-- Source data follows --
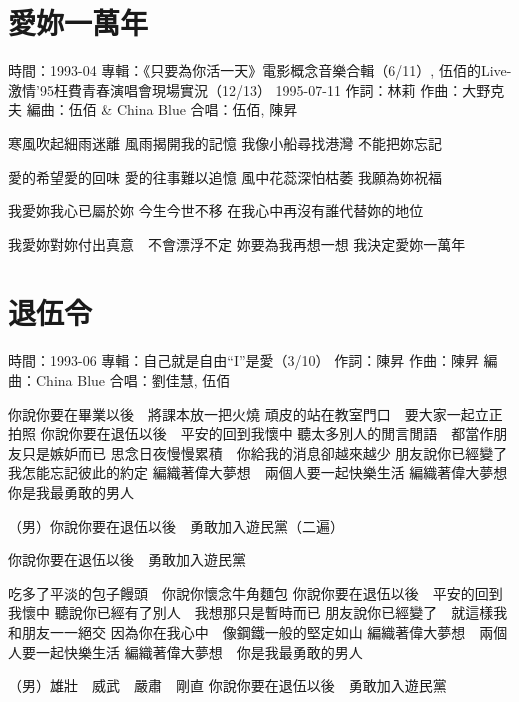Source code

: \documentclass[UTF8,a4paper,oneside,twocolumn,12pt]{ctexbook}
\newcommand{\infopair}[2]{\textbullet #1：#2}
\newcommand{\zc}[1][伍佰]{\infopair{作詞}{#1}}
\newcommand{\zq}[1][伍佰]{\infopair{作曲}{#1}}
\newcommand{\bq}[1][伍佰]{\infopair{編曲}{#1}}
\newcommand{\zj}[1]{\infopair{專輯}{#1}}
\newcommand{\sj}[1]{\infopair{時間}{#1}}
\newenvironment{info}{\begin{flushleft}\kaishu
	}
	{\end{flushleft}\normalsize\yahei\par}
\newenvironment{lyric}{
	}
{}
\begin{document}
\section{愛妳一萬年}
\begin{info}
	\sj{1993-04}
	\zj{《只要為你活一天》電影概念音樂合輯（6/11）, 伍佰的Live-激情'95枉費青春演唱會現場實況（12/13） 1995-07-11}
	\zc[林莉]
	\zq[大野克夫]
	\bq[伍佰 \& China Blue]
	\infopair{合唱}{伍佰, 陳昇}
\end{info}
\begin{lyric}%
	寒風吹起細雨迷離 風雨揭開我的記憶
	我像小船尋找港灣 不能把妳忘記

	愛的希望愛的回味 愛的往事難以追憶
	風中花蕊深怕枯萎 我願為妳祝福

	我愛妳我心已屬於妳 今生今世不移
	在我心中再沒有誰代替妳的地位

	我愛妳對妳付出真意　不會漂浮不定
	妳要為我再想一想 我決定愛妳一萬年
\end{lyric}

\section{退伍令}%
\begin{info}
	\sj{1993-06}%
	\zj{自己就是自由``I''是愛（3/10）}
	\zc[陳昇]
	\zq[陳昇]
	\bq[China Blue]
	\infopair{合唱}{劉佳慧, 伍佰}
\end{info}
\begin{lyric}%
	你說你要在畢業以後　將課本放一把火燒
	頑皮的站在教室門口　要大家一起立正拍照
	你說你要在退伍以後　平安的回到我懷中
	聽太多別人的閒言閒語　都當作朋友只是嫉妒而已
	思念日夜慢慢累積　你給我的消息卻越來越少
	朋友說你已經變了　我怎能忘記彼此的約定
	編織著偉大夢想　兩個人要一起快樂生活
	編織著偉大夢想　你是我最勇敢的男人

	（男）你說你要在退伍以後　勇敢加入遊民黨（二遍）

	你說你要在退伍以後　勇敢加入遊民黨

	吃多了平淡的包子饅頭　你說你懷念牛角麵包
	你說你要在退伍以後　平安的回到我懷中
	聽說你已經有了別人　我想那只是暫時而已
	朋友說你已經變了　就這樣我和朋友一一絕交
	因為你在我心中　像鋼鐵一般的堅定如山
	編織著偉大夢想　兩個人要一起快樂生活
	編織著偉大夢想　你是我最勇敢的男人

	（男）雄壯　威武　嚴肅　剛直
	你說你要在退伍以後　勇敢加入遊民黨
\end{lyric}
\end{document}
-- Source data concluded --
**Work item:**
If an entry contains an image, skip the image and return the rest of the listing unchanged.

**Answer space:**
Source code

: \documentclass[UTF8,a4paper,oneside,twocolumn,12pt]{ctexbook}
\newcommand{\infopair}[2]{\textbullet #1：#2}
\newcommand{\zc}[1][伍佰]{\infopair{作詞}{#1}}
\newcommand{\zq}[1][伍佰]{\infopair{作曲}{#1}}
\newcommand{\bq}[1][伍佰]{\infopair{編曲}{#1}}
\newcommand{\zj}[1]{\infopair{專輯}{#1}}
\newcommand{\sj}[1]{\infopair{時間}{#1}}
\newenvironment{info}{\begin{flushleft}\kaishu
	}
	{\end{flushleft}\normalsize\yahei\par}
\newenvironment{lyric}{
	}
{}
\begin{document}
\section{愛妳一萬年}
\begin{info}
	\sj{1993-04}
	\zj{《只要為你活一天》電影概念音樂合輯（6/11）, 伍佰的Live-激情'95枉費青春演唱會現場實況（12/13） 1995-07-11}
	\zc[林莉]
	\zq[大野克夫]
	\bq[伍佰 \& China Blue]
	\infopair{合唱}{伍佰, 陳昇}
\end{info}
\begin{lyric}%
	寒風吹起細雨迷離 風雨揭開我的記憶
	我像小船尋找港灣 不能把妳忘記

	愛的希望愛的回味 愛的往事難以追憶
	風中花蕊深怕枯萎 我願為妳祝福

	我愛妳我心已屬於妳 今生今世不移
	在我心中再沒有誰代替妳的地位

	我愛妳對妳付出真意　不會漂浮不定
	妳要為我再想一想 我決定愛妳一萬年
\end{lyric}

\section{退伍令}%
\begin{info}
	\sj{1993-06}%
	\zj{自己就是自由``I''是愛（3/10）}
	\zc[陳昇]
	\zq[陳昇]
	\bq[China Blue]
	\infopair{合唱}{劉佳慧, 伍佰}
\end{info}
\begin{lyric}%
	你說你要在畢業以後　將課本放一把火燒
	頑皮的站在教室門口　要大家一起立正拍照
	你說你要在退伍以後　平安的回到我懷中
	聽太多別人的閒言閒語　都當作朋友只是嫉妒而已
	思念日夜慢慢累積　你給我的消息卻越來越少
	朋友說你已經變了　我怎能忘記彼此的約定
	編織著偉大夢想　兩個人要一起快樂生活
	編織著偉大夢想　你是我最勇敢的男人

	（男）你說你要在退伍以後　勇敢加入遊民黨（二遍）

	你說你要在退伍以後　勇敢加入遊民黨

	吃多了平淡的包子饅頭　你說你懷念牛角麵包
	你說你要在退伍以後　平安的回到我懷中
	聽說你已經有了別人　我想那只是暫時而已
	朋友說你已經變了　就這樣我和朋友一一絕交
	因為你在我心中　像鋼鐵一般的堅定如山
	編織著偉大夢想　兩個人要一起快樂生活
	編織著偉大夢想　你是我最勇敢的男人

	（男）雄壯　威武　嚴肅　剛直
	你說你要在退伍以後　勇敢加入遊民黨
\end{lyric}
\end{document}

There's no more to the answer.